How to complete this task – Copy out each line of the data holding "article".
• • • • • • •
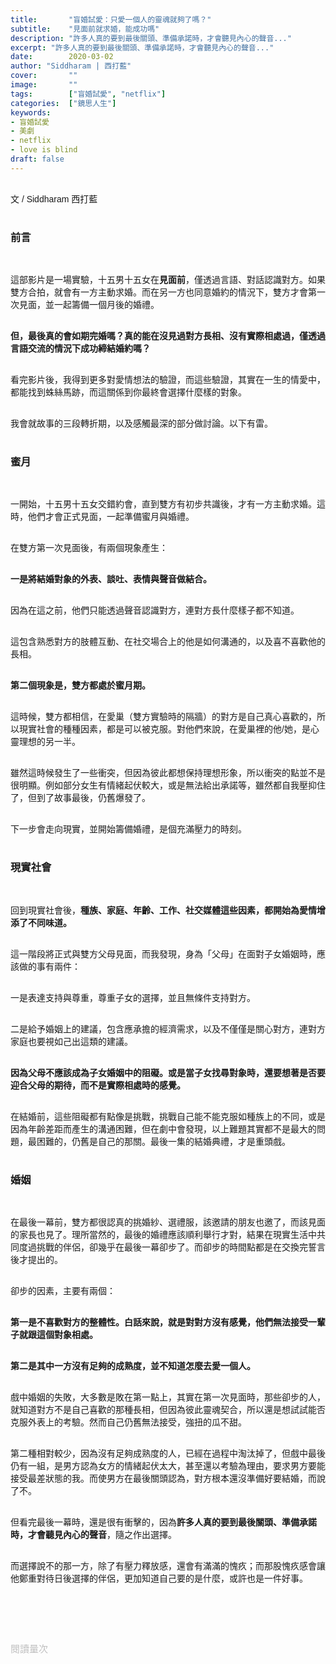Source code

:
 ```yaml
---
title:       "盲婚試愛：只愛一個人的靈魂就夠了嗎？"
subtitle:    "見面前就求婚，能成功嗎"
description: "許多人真的要到最後關頭、準備承諾時，才會聽見內心的聲音..."
excerpt: "許多人真的要到最後關頭、準備承諾時，才會聽見內心的聲音..."
date:        2020-03-02
author: "Siddharam | 西打藍"
cover:       ""
image:       ""
tags:        ["盲婚試愛", "netflix"]
categories:  ["鏡思人生"]
keywords:
- 盲婚試愛
- 美劇
- netflix
- love is blind
draft: false
---
```


<article style="font-family: 'Noto Sans TC', '微軟正黑體', sans-serif; font-weight: 300;">

<br>文 / Siddharam 西打藍<br><br>

<h3 class="article-h1-color">前言</h3><br>

這部影片是一場實驗，十五男十五女在<b>見面前</b>，僅透過言語、對話認識對方。如果雙方合拍，就會有一方主動求婚。而在另一方也同意婚約的情況下，雙方才會第一次見面，並一起籌備一個月後的婚禮。<br><br>

<b>但，最後真的會如期完婚嗎？真的能在沒見過對方長相、沒有實際相處過，僅透過言語交流的情況下成功締結婚約嗎？</b><br><br>

看完影片後，我得到更多對愛情想法的驗證，而這些驗證，其實在一生的情愛中，都能找到蛛絲馬跡，而這關係到你最終會選擇什麼樣的對象。<br><br>

我會就故事的三段轉折期，以及感觸最深的部分做討論。以下有雷。<br><br>

<h3 class="article-h1-color">蜜月</h3><br>

一開始，十五男十五女交錯約會，直到雙方有初步共識後，才有一方主動求婚。這時，他們才會正式見面，一起準備蜜月與婚禮。<br><br>

在雙方第一次見面後，有兩個現象產生：<br><br>

<b>一是將結婚對象的外表、談吐、表情與聲音做結合。</b><br><br>

因為在這之前，他們只能透過聲音認識對方，連對方長什麼樣子都不知道。<br><br>

這包含熟悉對方的肢體互動、在社交場合上的他是如何溝通的，以及喜不喜歡他的長相。<br><br>

<b>第二個現象是，雙方都處於蜜月期。</b><br><br>

這時候，雙方都相信，在愛巢（雙方實驗時的隔牆）的對方是自己真心喜歡的，所以現實社會的種種因素，都是可以被克服。對他們來說，在愛巢裡的他/她，是心靈理想的另一半。<br><br>

雖然這時候發生了一些衝突，但因為彼此都想保持理想形象，所以衝突的點並不是很明顯。例如部分女生有情緒起伏較大，或是無法給出承諾等，雖然都自我壓抑住了，但到了故事最後，仍舊爆發了。<br><br>

下一步會走向現實，並開始籌備婚禮，是個充滿壓力的時刻。<br><br>

<h3 class="article-h1-color">現實社會</h3><br>

回到現實社會後，<b>種族、家庭、年齡、工作、社交媒體這些因素，都開始為愛情增添了不同味道。</b><br><br>

這一階段將正式與雙方父母見面，而我發現，身為「父母」在面對子女婚姻時，應該做的事有兩件：<br><br>

一是表達支持與尊重，尊重子女的選擇，並且無條件支持對方。<br><br>

二是給予婚姻上的建議，包含應承擔的經濟需求，以及不僅僅是關心對方，連對方家庭也要視如己出這類的建議。<br><br>

<b>因為父母不應該成為子女婚姻中的阻礙。或是當子女找尋對象時，還要想著是否要迎合父母的期待，而不是實際相處時的感覺。</b><br><br>

在結婚前，這些阻礙都有點像是挑戰，挑戰自己能不能克服如種族上的不同，或是因為年齡差距而產生的溝通困難，但在劇中會發現，以上難題其實都不是最大的問題，最困難的，仍舊是自己的那關。最後一集的結婚典禮，才是重頭戲。<br><br>


<h3 class="article-h1-color">婚姻</h3><br>

在最後一幕前，雙方都很認真的挑婚紗、選禮服，該邀請的朋友也邀了，而該見面的家長也見了。理所當然的，最後的婚禮應該順利舉行才對，結果在現實生活中共同度過挑戰的伴侶，卻幾乎在最後一幕卻步了。而卻步的時間點都是在交換完誓言後才提出的。<br><br>

卻步的因素，主要有兩個：<br><br>

<b>第一是不喜歡對方的整體性。白話來說，就是對對方沒有感覺，他們無法接受一輩子就跟這個對象相處。</b><br><br>

<b>第二是其中一方沒有足夠的成熟度，並不知道怎麼去愛一個人。</b><br><br>

戲中婚姻的失敗，大多數是敗在第一點上，其實在第一次見面時，那些卻步的人，就知道對方不是自己喜歡的那種長相，但因為彼此靈魂契合，所以還是想試試能否克服外表上的考驗。然而自己仍舊無法接受，強扭的瓜不甜。<br><br>

第二種相對較少，因為沒有足夠成熟度的人，已經在過程中淘汰掉了，但戲中最後仍有一組，是男方認為女方的情緒起伏太大，甚至還以考驗為理由，要求男方要能接受最差狀態的我。而使男方在最後關頭認為，對方根本還沒準備好要結婚，而說了不。<br><br>

但看完最後一幕時，還是很有衝擊的，因為<b>許多人真的要到最後關頭、準備承諾時，才會聽見內心的聲音</b>，隨之作出選擇。<br><br>

而選擇說不的那一方，除了有壓力釋放感，還會有滿滿的愧疚；而那股愧疚感會讓他鄭重對待日後選擇的伴侶，更加知道自己要的是什麼，或許也是一件好事。<br><br>



<br><br><br>

</article>

<div style="color: #bfbfbf; font-size: 15px;" id="busuanzi_container_page_pv">
  閱讀量<span id="busuanzi_value_page_pv"></span>次
</div>

<script src="../../js/post.js"></script>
• • • • • • •
Exercise output –
<article style="font-family: 'Noto Sans TC', '微軟正黑體', sans-serif; font-weight: 300;">
<h3 class="article-h1-color">前言</h3><br>
<h3 class="article-h1-color">蜜月</h3><br>
<h3 class="article-h1-color">現實社會</h3><br>
<h3 class="article-h1-color">婚姻</h3><br>
</article>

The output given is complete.